Input material Block Start

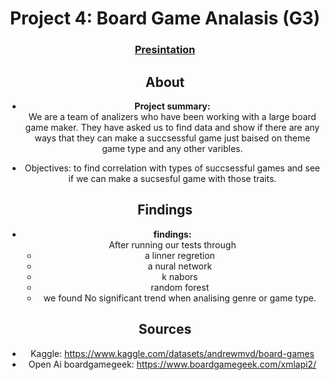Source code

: <a id="readme-top"></a>
<div align='center'>
<h1 align=<'center'>Project 4: Board Game Analasis (G3)</h1>
<h3 align=<'center'><a href="https://www.canva.com/design/DAGQVVU7OnI/8cAWW35ve_iYiHY9O-c-tg/edit?utm_content=DAGQVVU7OnI&utm_campaign=designshare&utm_medium=link2&utm_source=sharebutton">Presintation</a></h3>

## About
* <b>Project summary:</b><br>
    We are a team of analizers who have been working with a large board game maker. They have asked us to find data and show if there are any ways that they can make a succsessful game just baised on theme game type and any other varibles.
- Objectives: to find correlation with types of succsessful games and see if we can make a sucsesful game with those traits.

## Findings
* <b>findings:</b><br>
    After running our tests through
    - a linner regretion
    - a nural network
    - k nabors
    - random forest
    - we found No significant trend when analising genre or game type.



## Sources
- Kaggle: https://www.kaggle.com/datasets/andrewmvd/board-games
- Open Ai boardgamegeek: https://www.boardgamegeek.com/xmlapi2/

Input material Block End

Copy all lines from the data above that contain the word "center".

**Response:**
<div align='center'>
<h1 align=<'center'>Project 4: Board Game Analasis (G3)</h1>
<h3 align=<'center'><a href="https://www.canva.com/design/DAGQVVU7OnI/8cAWW35ve_iYiHY9O-c-tg/edit?utm_content=DAGQVVU7OnI&utm_campaign=designshare&utm_medium=link2&utm_source=sharebutton">Presintation</a></h3>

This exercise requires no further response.